═════ Records ═════

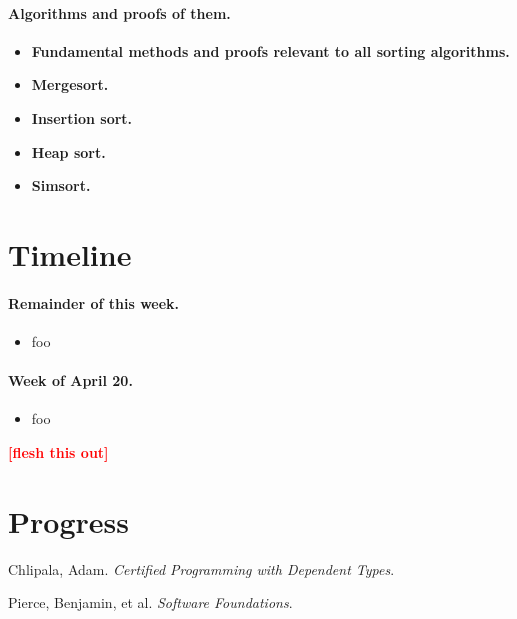 \documentclass{article}
\newcommand{\todo}[1]{\textcolor{red}{\textbf{\textsf{[#1]}}}}
\begin{document}
\paragraph{Algorithms and proofs of them.}
\begin{itemize}
  \item \textbf{Fundamental methods and proofs relevant to all
                sorting algorithms.}
  \item \textbf{Mergesort.}
  \item \textbf{Insertion sort.}
  \item \textbf{Heap sort.}
  \item \textbf{Simsort.}
\end{itemize}


\section{Timeline}
\paragraph{Remainder of this week.}
\begin{itemize}
  \item
    foo
\end{itemize}

\paragraph{Week of April 20.}
\begin{itemize}
  \item
    foo
\end{itemize}

\todo{flesh this out}

\section{Progress}


\begin{thebibliography}{xx}
    Chlipala, Adam. \emph{Certified Programming with Dependent Types}.

    Pierce, Benjamin, et al. \emph{Software Foundations}.

%
\end{thebibliography}
\end{document}
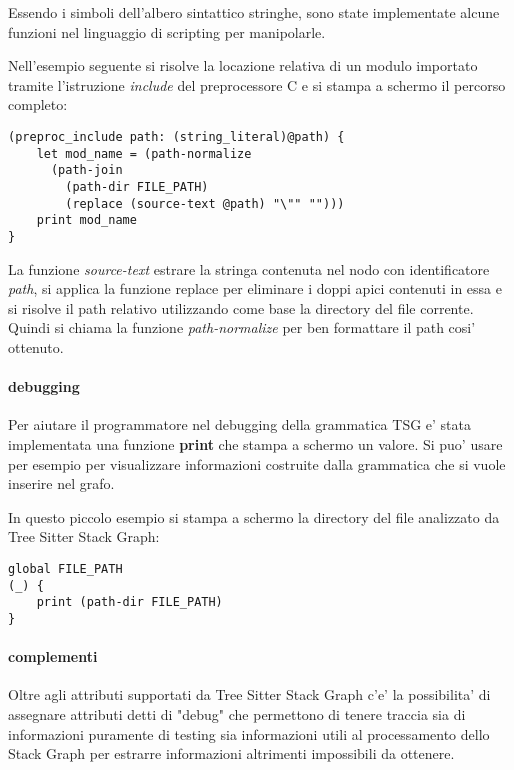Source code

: Essendo i simboli dell'albero sintattico stringhe, sono state implementate alcune funzioni nel linguaggio di scripting per manipolarle.

Nell'esempio seguente si risolve la locazione relativa di un modulo importato tramite l'istruzione \emph{include} del preprocessore C e si stampa a schermo il percorso completo:

\begin{verbatim}
(preproc_include path: (string_literal)@path) {
    let mod_name = (path-normalize
      (path-join
        (path-dir FILE_PATH)
        (replace (source-text @path) "\"" "")))
    print mod_name
}
\end{verbatim}

La funzione \emph{source-text} estrare la stringa contenuta nel nodo con identificatore \emph{path}, si applica la funzione replace per eliminare i doppi apici contenuti in essa e si risolve il path relativo utilizzando come base la directory del file corrente.
Quindi si chiama la funzione \emph{path-normalize} per ben formattare il path cosi' ottenuto.

\paragraph{debugging}

Per aiutare il programmatore nel debugging della grammatica TSG e' stata implementata una funzione \textbf{print} che stampa a schermo un valore.
Si puo' usare per esempio per visualizzare informazioni costruite dalla grammatica che si vuole inserire nel grafo.

In questo piccolo esempio si stampa a schermo la directory del file analizzato da Tree Sitter Stack Graph:

\begin{verbatim}
global FILE_PATH
(_) {
    print (path-dir FILE_PATH)
}
\end{verbatim}

\paragraph{complementi}

Oltre agli attributi supportati da Tree Sitter Stack Graph c'e' la possibilita' di assegnare attributi detti di "debug" che permettono di tenere traccia sia di informazioni puramente di testing sia informazioni utili al processamento dello Stack Graph per estrarre informazioni altrimenti impossibili da ottenere.

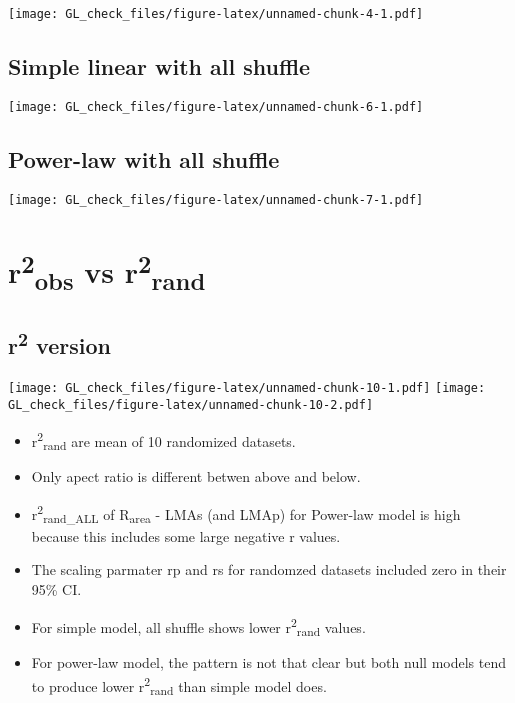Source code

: \documentclass[12pt,]{article}
\providecommand{\tightlist}{%
  \setlength{\itemsep}{0pt}\setlength{\parskip}{0pt}}
\theoremstyle{definition}
\theoremstyle{definition}
\theoremstyle{remark}
\begin{document}
\texttt{[image: GL\_check\_files/figure-latex/unnamed-chunk-4-1.pdf]}

\subsection{Simple linear with all
shuffle}\label{simple-linear-with-all-shuffle}

\texttt{[image: GL\_check\_files/figure-latex/unnamed-chunk-6-1.pdf]}

\subsection{Power-law with all
shuffle}\label{power-law-with-all-shuffle}

\texttt{[image: GL\_check\_files/figure-latex/unnamed-chunk-7-1.pdf]}

\section{\texorpdfstring{r\textsuperscript{2}\textsubscript{obs} vs
r\textsuperscript{2}\textsubscript{rand}}{r2obs vs r2rand}}\label{r2obs-vs-r2rand}

\subsection{\texorpdfstring{r\textsuperscript{2}
version}{r2 version}}\label{r2-version}

\texttt{[image: GL\_check\_files/figure-latex/unnamed-chunk-10-1.pdf]}
\texttt{[image: GL\_check\_files/figure-latex/unnamed-chunk-10-2.pdf]}

\begin{itemize}
\tightlist
\item
  r\textsuperscript{2}\textsubscript{rand} are mean of 10 randomized
  datasets.
\item
  Only apect ratio is different betwen above and below.
\item
  r\textsuperscript{2}\textsubscript{rand\_ALL} of R\textsubscript{area}
  - LMAs (and LMAp) for Power-law model is high because this includes
  some large negative r values.
\item
  The scaling parmater rp and rs for randomzed datasets included zero in
  their 95\% CI.
\item
  For simple model, all shuffle shows lower
  r\textsuperscript{2}\textsubscript{rand} values.
\item
  For power-law model, the pattern is not that clear but both null
  models tend to produce lower r\textsuperscript{2}\textsubscript{rand}
  than simple model does.
\end{itemize}
\end{document}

═════

> _Work request_
Only the number of lines in the data that hold "print" should be stated.

> _Completed exercise_
3